→ **Supplied information**

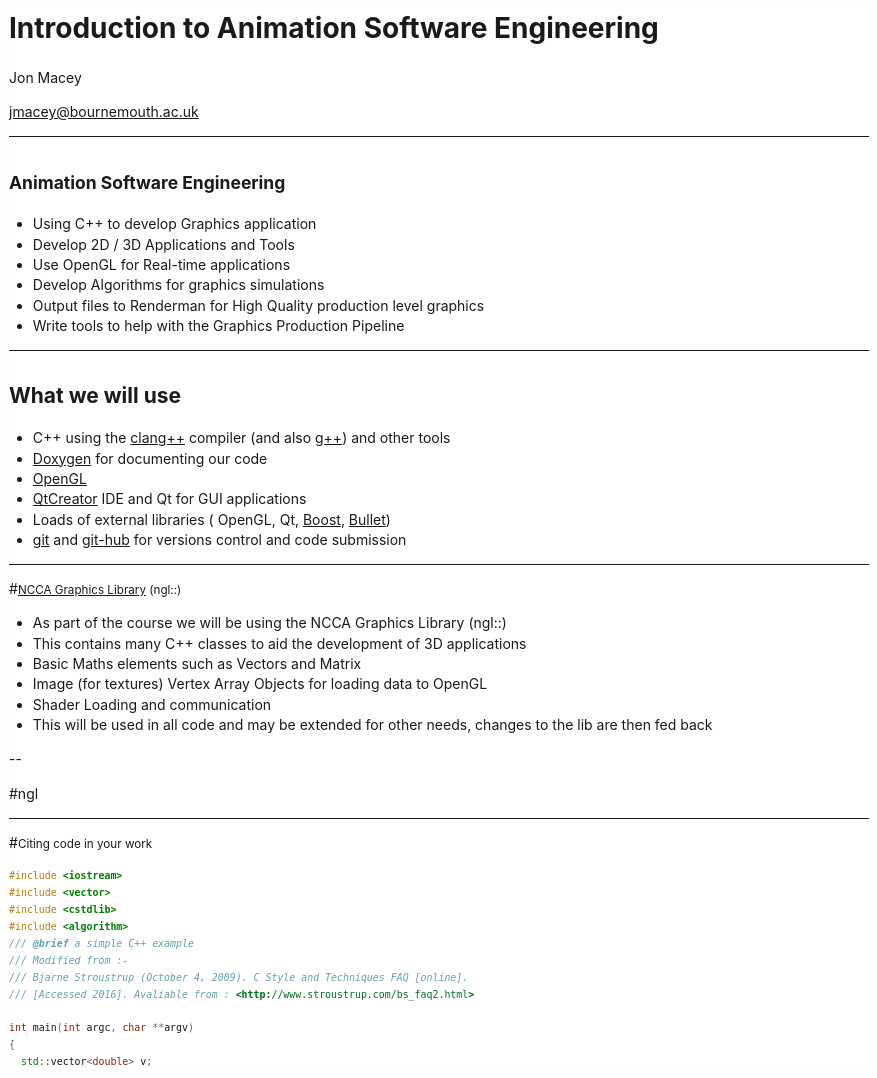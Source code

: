 # Introduction to Animation Software Engineering 
Jon Macey

jmacey@bournemouth.ac.uk

---

## <small>Animation Software Engineering</small>
- Using C++ to develop Graphics application
- Develop 2D / 3D Applications and Tools
- Use OpenGL for Real-time applications
- Develop Algorithms for graphics simulations
- Output files to Renderman for High Quality production level graphics
- Write tools to help with the Graphics Production Pipeline

---

## What we will use
- C++ using the [clang++](http://clang.llvm.org/) compiler (and also [g++](https://gcc.gnu.org/)) and other tools
- [Doxygen](http://www.stack.nl/~dimitri/doxygen/) for documenting our code
- [OpenGL](https://www.opengl.org/)
- [QtCreator](https://www.qt.io/) IDE and Qt for GUI applications
- Loads of external libraries ( OpenGL, Qt, [Boost](http://www.boost.org/),  [Bullet](http://bulletphysics.org/wordpress/))
- [git](https://guides.github.com/activities/hello-world/) and [git-hub](https://github.com/) for versions control and code submission

---


#[<small>NCCA Graphics Library](https://nccastaff.bournemouth.ac.uk/jmacey/GraphicsLib/index.html) (ngl::)</small>
- As part of the course we will be using the NCCA Graphics Library (ngl::)
- This contains many C++ classes to aid the development of 3D applications
- Basic Maths elements such as Vectors and Matrix
- Image (for textures) Vertex Array Objects for loading data to OpenGL
- Shader Loading and communication 
- This will be used in all code and may be extended for other needs, changes to the lib are then fed back

--

#ngl

<iframe width="1024" height="768" src="https://nccastaff.bournemouth.ac.uk/jmacey/WebGL/JQuery1/frame.html" ></iframe>

---

#<small/>Citing code in your work

```c++
#include <iostream>
#include <vector>
#include <cstdlib>
#include <algorithm>
/// @brief a simple C++ example
/// Modified from :-
/// Bjarne Stroustrup (October 4, 2009). C Style and Techniques FAQ [online].
/// [Accessed 2016]. Avaliable from : <http://www.stroustrup.com/bs_faq2.html>

int main(int argc, char **argv)
{
  std::vector<double> v;
```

→ **Assigned task**
Please copy out the entries above exactly as they appear, but skip their images.

→ **Solution for this exercise**
Source code

: # Introduction to Animation Software Engineering 
Jon Macey

jmacey@bournemouth.ac.uk

---

## <small>Animation Software Engineering</small>
- Using C++ to develop Graphics application
- Develop 2D / 3D Applications and Tools
- Use OpenGL for Real-time applications
- Develop Algorithms for graphics simulations
- Output files to Renderman for High Quality production level graphics
- Write tools to help with the Graphics Production Pipeline

---

## What we will use
- C++ using the [clang++](http://clang.llvm.org/) compiler (and also [g++](https://gcc.gnu.org/)) and other tools
- [Doxygen](http://www.stack.nl/~dimitri/doxygen/) for documenting our code
- [OpenGL](https://www.opengl.org/)
- [QtCreator](https://www.qt.io/) IDE and Qt for GUI applications
- Loads of external libraries ( OpenGL, Qt, [Boost](http://www.boost.org/),  [Bullet](http://bulletphysics.org/wordpress/))
- [git](https://guides.github.com/activities/hello-world/) and [git-hub](https://github.com/) for versions control and code submission

---


#[<small>NCCA Graphics Library](https://nccastaff.bournemouth.ac.uk/jmacey/GraphicsLib/index.html) (ngl::)</small>
- As part of the course we will be using the NCCA Graphics Library (ngl::)
- This contains many C++ classes to aid the development of 3D applications
- Basic Maths elements such as Vectors and Matrix
- Image (for textures) Vertex Array Objects for loading data to OpenGL
- Shader Loading and communication 
- This will be used in all code and may be extended for other needs, changes to the lib are then fed back

--

#ngl

<iframe width="1024" height="768" src="https://nccastaff.bournemouth.ac.uk/jmacey/WebGL/JQuery1/frame.html" ></iframe>

---

#<small/>Citing code in your work

```c++
#include <iostream>
#include <vector>
#include <cstdlib>
#include <algorithm>
/// @brief a simple C++ example
/// Modified from :-
/// Bjarne Stroustrup (October 4, 2009). C Style and Techniques FAQ [online].
/// [Accessed 2016]. Avaliable from : <http://www.stroustrup.com/bs_faq2.html>

int main(int argc, char **argv)
{
  std::vector<double> v;
```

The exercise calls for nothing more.